I came up with an aphorism a few days ago:
“If you know computers fairly well, I cannot recommend Qubes enough. If you don’t know computers, I cannot recommend Qubes.”
…no tank for you!
Yes and yes
Of course not.
I know Qubes is not adapted to everyone yet. But all my point is in this little “yet” !
As mentioned above, at some point a lot of IT stuff wasn’t for everyone, yet nowadays almost everyone on the planet is using the smallest of its form everyday (or every minute, but I digress) ! Another ref: remember the IBM manager saying something like “why would normal people need/use a computer at home ?!”.
Ok, Rome wasn’t built in one day, but maybe there should be 2 or 3 Qubes flavors to help adoption ?
- the “raw/base” flavor, which is the current Qubes version
- the “user ready” flavor, which could come with various pre-installed qubes, covering the most “normal” use cases, with user qubes and most used SW with shortcuts and stuff
- and most importantly to overcome the HW barrier, a Live version to test the HW before installing ? Note that it’s also an appeal to motivated users to resuscitate this. I may be interested, but it’s a bit daunting (Slax once had good guides explaining in detail how it works).
I know, this would be even more work …
(PS Sven, thx for your answers, I’d like to know more but that would be a little offtopic)
I don’t know if you need 2-3 different version.
The single biggest issue I had when I started using Qubes OS was the themes, I understand why the color coding is used, but the borders make the UI look so ugly.
You can change the theme, but you need to do it in both dom0 and the domUs, I probably spend 2 days getting the UI to a point where it “felt like home”.
If there was a “Qubes OS for casuals” with some clean preinstalled themes and few UI tweeks, it could probably improve the first impression.
Here you see how different tastes may be, probably caused by previous experience: I come from a Windows environment and still sometimes have to do with the borderless windows that Microsoft finds so good for Windows 10. So, for me, the window borders in Qubes are quite a help to distinguish windows placed one over the other, whereas, in Windows 10, you often don’t know which content belongs to which window - which just leads to confusion.
Having the possibility to change the themes according to one’s preference is a big help in Qubes. In Microsft Windows, you just have to swallow what Microsoft finds good, and you just wonder why your stomach hurts so much.
I color my windows by changing the color of the theme, I do this for the GTK theme and the terminal.

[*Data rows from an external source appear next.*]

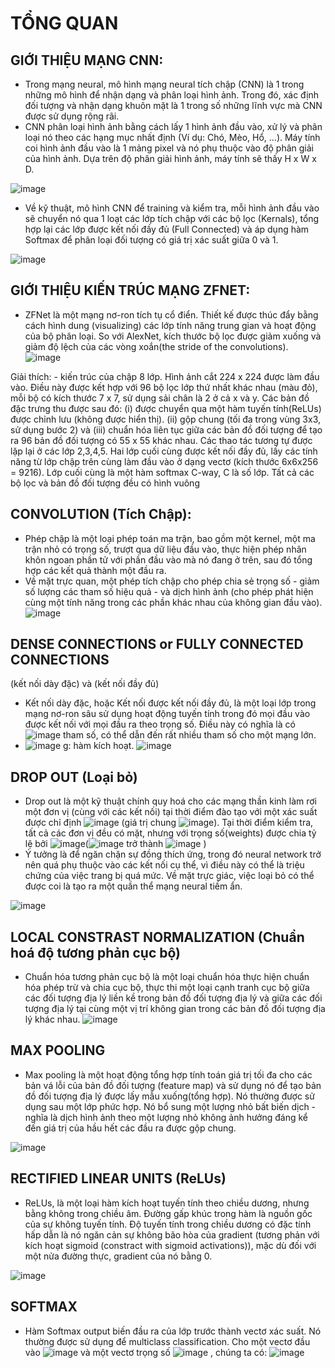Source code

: # **TỔNG QUAN**
## GIỚI THIỆU MẠNG CNN:
  - Trong mạng neural, mô hình mạng neural tích chập (CNN) là 1 trong những mô hình để nhận dạng và phân loại hình ảnh. Trong đó, xác định đối tượng và nhận dạng khuôn mặt là 1 trong số những lĩnh vực mà CNN được sử dụng rộng rãi.
  - CNN phân loại hình ảnh bằng cách lấy 1 hình ảnh đầu vào, xử lý và phân loại nó theo các hạng mục nhất định (Ví dụ: Chó, Mèo, Hổ, ...). Máy tính coi hình ảnh đầu vào là 1 mảng pixel và nó phụ thuộc vào độ phân giải của hình ảnh. Dựa trên độ phân giải hình ảnh, máy tính sẽ thấy H x W x D.

![image](https://user-images.githubusercontent.com/80802875/116171809-b1050900-a733-11eb-9276-22a064b6f833.png)
  - Về kỹ thuật, mô hình CNN để training và kiểm tra, mỗi hình ảnh đầu vào sẽ chuyển nó qua 1 loạt các lớp tích chập với các bộ lọc (Kernals), tổng hợp lại các lớp được kết nối đầy đủ (Full Connected) và áp dụng hàm Softmax để phân loại đối tượng có giá trị xác suất giữa 0 và 1.

![image](https://user-images.githubusercontent.com/80802875/116171908-e90c4c00-a733-11eb-8e83-c518afe7ddc4.png)

## GIỚI THIỆU KIẾN TRÚC MẠNG ZFNET:
  - ZFNet là một mạng nơ-ron tích tụ cổ điển. Thiết kế được thúc đẩy bằng cách hình dung (visualizing) các lớp tính năng trung gian và hoạt động của bộ phân loại. So với AlexNet, kích thước bộ lọc được giảm xuống và giảm độ lệch của các vòng xoắn(the stride of the convolutions).
![image](https://user-images.githubusercontent.com/80802875/115350581-7b19cf00-a1df-11eb-96b6-934ea7df2c8c.png)

 Giải thích: - kiến trúc của chập 8 lớp. Hình ảnh cắt 224 x 224 được làm đầu vào. Điều này được kết hợp với 96 bộ lọc lớp thứ nhất khác nhau (màu đỏ), mỗi bộ có kích thước 7 x 7, sử dụng sải chân là 2 ở cả x và y. Các bản đồ đặc trưng thu được sau đó: (i) được chuyển qua một hàm tuyến tính(ReLUs) được chỉnh lưu (không được hiển thị). (ii) gộp chung (tối đa trong vùng 3x3, sử dụng bước 2) và (iii) chuẩn hóa liên tục giữa các bản đồ đối tượng để tạo ra 96 bản đồ đối tượng có 55 x 55 khác nhau. Các thao tác tương tự được lặp lại ở các lớp 2,3,4,5. Hai lớp cuối cùng được kết nối đầy đủ, lấy các tính năng từ lớp chập trên cùng làm đầu vào ở dạng vectơ (kích thước 6x6x256 = 9216). Lớp cuối cùng là một hàm softmax C-way, C là số lớp. Tất cả các bộ lọc và bản đồ đối tượng đều có hình vuông

## CONVOLUTION (Tích Chập):
  - Phép chập là một loại phép toán ma trận, bao gồm một kernel, một ma trận nhỏ có trọng số, trượt qua dữ liệu đầu vào, thực hiện phép nhân khôn ngoan phần tử với phần đầu vào mà nó đang ở trên, sau đó tổng hợp các kết quả thành một đầu ra.
  - Về mặt trực quan, một phép tích chập cho phép chia sẻ trọng số - giảm số lượng các tham số hiệu quả - và dịch hình ảnh (cho phép phát hiện cùng một tính năng trong các phần khác nhau của không gian đầu vào).
![image](https://user-images.githubusercontent.com/80802875/115276017-baf39e80-a16c-11eb-8c6e-3ea8792c6595.png)

## DENSE CONNECTIONS or FULLY CONNECTED CONNECTIONS
   (kết nối dày đặc) và (kết nối đầy đủ)
   - Kết nối dày đặc, hoặc Kết nối được kết nối đầy đủ, là một loại lớp trong mạng nơ-ron sâu sử dụng hoạt động tuyến tính trong đó mọi đầu vào được kết nối với mọi đầu ra theo trọng số. Điều này có nghĩa là có ![image](https://user-images.githubusercontent.com/80802875/115280503-3441c000-a172-11eb-8427-6bb88e343a2b.png) tham số, có thể dẫn đến rất nhiều tham số cho một mạng lớn.
   - ![image](https://user-images.githubusercontent.com/80802875/115280654-5b988d00-a172-11eb-8a53-3d906b5b79b7.png)
   g: hàm kích hoạt.
![image](https://user-images.githubusercontent.com/80802875/115280815-8be02b80-a172-11eb-8f20-51f146c5eb34.png)

## DROP OUT (Loại bỏ)
   - Drop out là một kỹ thuật chính quy hoá cho các mạng thần kinh làm rơi một đơn vị (cùng với các kết nối) tại thời điểm đào tạo với một xác suất được chỉ định ![image](https://user-images.githubusercontent.com/80802875/115281219-f5603a00-a172-11eb-8cbf-cda6dc8c0b15.png) (giá trị chung ![image](https://user-images.githubusercontent.com/80802875/115281348-19bc1680-a173-11eb-8e61-240ae5760f6a.png)). Tại thời điểm kiểm tra, tất cả các đơn vị đều có mặt, nhưng với trọng số(weights) được chia tỷ lệ bởi ![image](https://user-images.githubusercontent.com/80802875/115281519-4bcd7880-a173-11eb-855f-7f9562d6d632.png)(![image](https://user-images.githubusercontent.com/80802875/115281586-6142a280-a173-11eb-828b-df8384835143.png) trở thành ![image](https://user-images.githubusercontent.com/80802875/115281650-6ef82800-a173-11eb-9689-77313194e537.png) )
   - Ý tưởng là để ngăn chặn sự đồng thích ứng, trong đó neural network trở nên quá phụ thuộc vào các kết nối cụ thể, vì điều này có thể là triệu chứng của việc trang bị quá mức. Về mặt trực giác, việc loại bỏ có thể được coi là tạo ra một quần thể mạng neural tiềm ẩn.

![image](https://user-images.githubusercontent.com/80802875/115282047-eaf27000-a173-11eb-9beb-0f163080102e.png)

## LOCAL CONSTRAST NORMALIZATION (Chuẩn hoá độ tương phản cục bộ)
   - Chuẩn hóa tương phản cục bộ là một loại chuẩn hóa thực hiện chuẩn hóa phép trừ và chia cục bộ, thực thi một loại cạnh tranh cục bộ giữa các đối tượng địa lý liền kề trong bản đồ đối tượng địa lý và giữa các đối tượng địa lý tại cùng một vị trí không gian trong các bản đồ đối tượng địa lý khác nhau.
![image](https://user-images.githubusercontent.com/80802875/115282550-884da400-a174-11eb-83f4-457e704c422f.png)

## MAX POOLING
   - Max pooling là một hoạt động tổng hợp tính toán giá trị tối đa cho các bản vá lỗi của bản đồ đối tượng (feature map) và sử dụng nó để tạo bản đồ đối tượng địa lý được lấy mẫu xuống(tổng hợp). Nó thường được sử dụng sau một lớp phức hợp. Nó bổ sung một lượng nhỏ bất biến dịch - nghĩa là dịch hình ảnh theo một lượng nhỏ không ảnh hưởng đáng kể đến giá trị của hầu hết các đầu ra được gộp chung.

![image](https://user-images.githubusercontent.com/80802875/115283418-86d0ab80-a175-11eb-8c01-a29ecd80d16b.png)

## RECTIFIED LINEAR UNITS (ReLUs)
   - ReLUs, là một loại hàm kích hoạt tuyến tính theo chiều dương, nhưng bằng không trong chiều âm. Đường gấp khúc trong hàm là nguồn gốc của sự không tuyến tính. Độ tuyến tính trong chiều dương có đặc tính hấp dẫn là nó ngăn cản sự không bão hòa của gradient (tương phản với kích hoạt sigmoid (constract with sigmoid activations)), mặc dù đối với một nửa đường thực, gradient của nó bằng 0.

![image](https://user-images.githubusercontent.com/80802875/115283683-e4fd8e80-a175-11eb-81f9-c75582135ae7.png)

## SOFTMAX 
   -  Hàm Softmax output biến đầu ra của lớp trước thành vectơ xác suất. Nó thường được sử dụng để multiclass classification. Cho một vectơ đầu vào ![image](https://user-images.githubusercontent.com/80802875/115283982-4cb3d980-a176-11eb-9d64-2e25e264e1a3.png)
 và một vectơ trọng số ![image](https://user-images.githubusercontent.com/80802875/115284011-54737e00-a176-11eb-882f-c4f90bd9bb35.png)
, chúng ta có:
![image](https://user-images.githubusercontent.com/80802875/115284046-5dfce600-a176-11eb-9030-2d74584b6a39.png)
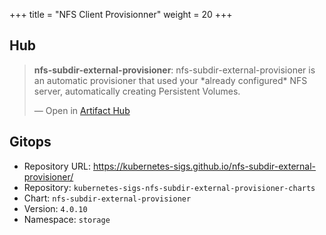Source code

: +++
title = "NFS Client Provisionner"
weight = 20
+++

## Hub

<div class="artifacthub-widget" data-url="https://artifacthub.io/packages/helm/nfs-subdir-external-provisioner/nfs-subdir-external-provisioner" data-theme="light" data-header="true" data-responsive="false"><blockquote><p lang="en" dir="ltr"><b>nfs-subdir-external-provisioner</b>: nfs-subdir-external-provisioner is an automatic provisioner that used your *already configured* NFS server, automatically creating Persistent Volumes.</p>&mdash; Open in <a href="https://artifacthub.io/packages/helm/nfs-subdir-external-provisioner/nfs-subdir-external-provisioner">Artifact Hub</a></blockquote></div><script async src="https://artifacthub.io/artifacthub-widget.js"></script>

## Gitops

<!-- BEGIN_PORTEFAIX_DOC -->

* Repository URL: https://kubernetes-sigs.github.io/nfs-subdir-external-provisioner/
* Repository: `kubernetes-sigs-nfs-subdir-external-provisioner-charts`
* Chart: `nfs-subdir-external-provisioner`
* Version: `4.0.10`
* Namespace: `storage`

<!-- END_PORTEFAIX_DOC -->
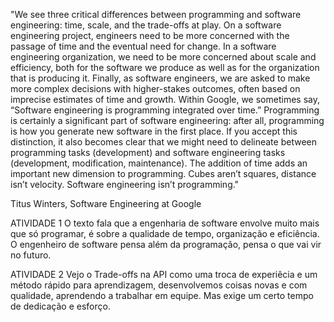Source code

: "We see three critical differences between programming and software engineering: time, scale, and the trade-offs at play. On a software engineering project, engineers need to be more concerned with the passage of time and the eventual need for change. In a software engineering organization, we need to be more concerned about scale and efficiency, both for the software we produce as well as for the organization that is producing it. Finally, as software engineers, we are asked to make more complex decisions with higher-stakes outcomes, often based on imprecise estimates of time and growth. Within Google, we sometimes say, “Software engineering is programming integrated over time.” Programming is certainly a significant part of software engineering: after all, programming is how you generate new software in the first place. If you accept this distinction, it also becomes clear that we might need to delineate between programming tasks (development) and software engineering tasks (development, modification, maintenance). The addition of time adds an important new dimension to programming. Cubes aren’t squares, distance isn’t velocity. Software engineering isn’t programming."

Titus Winters, Software Engineering at Google

ATIVIDADE 1
O texto fala que a engenharia de software envolve muito mais que só programar, é sobre a qualidade de tempo, organização e eficiência. O engenheiro de software pensa além da programação, pensa o que vai vir no futuro.

ATIVIDADE 2
Vejo o Trade-offs na API como uma troca de experiêcia e um método rápido para aprendizagem, desenvolvemos coisas novas e com qualidade, aprendendo a trabalhar em equipe. Mas exige um certo tempo de dedicação e esforço.

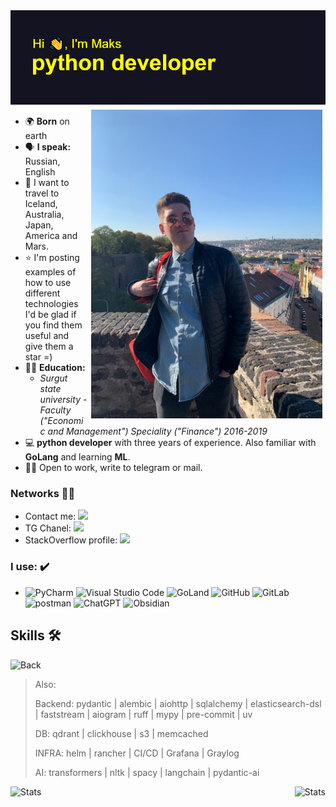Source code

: <img src="https://github.com/xodiumx/xodiumx/blob/main/new_header.png" alt="header">

<div class="container">
<img src="https://raw.githubusercontent.com/xodiumx/xodiumx/main/photo.JPG" width="370" alt="Иллюстрация" align="right" vspace="5" hspace="5">
</div>

* 🌍 **Born** on earth
* 🗣 **I speak:** Russian, English
* 🚀 I want to travel to Iceland, Australia, Japan, America and Mars.
* ⭐ I'm posting examples of how to use different technologies I'd be glad if you find them useful and give them a star =)
* 👨‍🎓 **Education:**
    + *Surgut state university - Faculty ("Economic and Management") Speciality ("Finance") 2016-2019*
* 💻 **python developer** with three years of experience. Also familiar with **GoLang** and learning **ML**.
* 🙋‍♂️ Open to work, write to telegram or mail.

### Networks 👨‍💻

- Contact me: [![](https://img.shields.io/badge/Telegram-000000?style=for-the-badge&logo=telegram&logoColor=white)](https://t.me/axlekseev)
- TG Chanel: [![](https://img.shields.io/badge/Telegram-000000?style=for-the-badge&logo=telegram&logoColor=white)](https://t.me/iprogu)
- StackOverflow profile: [![](https://img.shields.io/badge/-Stackoverflow-000000?style=for-the-badge&logo=stack-overflow&logoColor=white)](https://ru.stackoverflow.com/users/516938/maksim-alekseev)
    
### I use: ✔️

- ![PyCharm](https://img.shields.io/badge/pycharm-143?style=for-the-badge&logo=pycharm&logoColor=white&color=black) ![Visual Studio Code](https://img.shields.io/badge/Visual%20Studio%20Code-000000?style=for-the-badge&logo=visual-studio-code&logoColor=white) ![GoLand](https://img.shields.io/badge/GoLand-0f0f0f?&style=for-the-badge&logo=goland&logoColor=white) ![GitHub](https://img.shields.io/badge/github-000000?style=for-the-badge&logo=github&logoColor=white) ![GitLab](https://img.shields.io/badge/gitlab-000000?style=for-the-badge&logo=gitlab&logoColor=orange) ![postman](https://img.shields.io/badge/Postman-000000?style=for-the-badge&logo=Postman&logoColor=white) ![ChatGPT](https://img.shields.io/badge/chatGPT-000000?style=for-the-badge&logo=openai&logoColor=white) ![Obsidian](https://img.shields.io/badge/Obsidian-000000?style=for-the-badge&logo=obsidian&logoColor=white)

## Skills 🛠️

![Back](https://skillicons.dev/icons?i=python,golang,fastapi,django,flask,sklearn,pytorch,postgresql,elasticsearch,redis,mongodb,linux,nginx,docker,kubernetes,kafka,rabbitmq,grafana,prometheus,js,vue,nuxt,git)

> Also:
> 
> Backend: pydantic | alembic | aiohttp | sqlalchemy | elasticsearch-dsl | faststream | aiogram | ruff | mypy | pre-commit | uv
> 
> DB: qdrant | clickhouse | s3 | memcached
>
> INFRA: helm | rancher | CI/CD | Grafana | Graylog
>
> AI: transformers | nltk | spacy | langchain | pydantic-ai

<div class="container">
    <img src="https://leetcard.jacoblin.cool/oxdium?theme=radical" alt="Stats" align="left">
</div>

<div class="container">
    <img src="https://github-readme-stats-5han-git-master-xodiumxs-projects.vercel.app/api/top-langs/?username=xodiumx&hide=javascript,html,Jupyter%20Notebook,Mustache,CSS,SCSS,Vue,TypeScript&theme=radical&layout=compact" alt="Stats" align="right">
</div>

The signal value is a lot weaker than the standard Qubes OS borders, and I’m not trying to say the standard borders should be removed, it should be an additional option.
It could be possible to make a theme that allows users to have a desktop that looks more like a traditional Linux desktop, and still use the Qubes OS domian color coding. For casual users trying Qubes OS for the first time, it could make the desktop more inviting.
This may be teaching users the wrong hint but if this is the “make it or break it” for some to use Qubes, then it’s not a bad thing. Better than no compartmentalization at all?
I am in the process of installing it. It took me a lot of time to disable and enable various bios settlings to be able to even run the installer (see my post, and the issue that was pointed out to me by another user). It’s hard to even install it.
Then, there are usability problems: limited hardware support, limited battery life, CPU and RAM intensive, not taking advantage of GPUs and in fact having problems with GPUs and tasks that take advantage of discrete GPUs.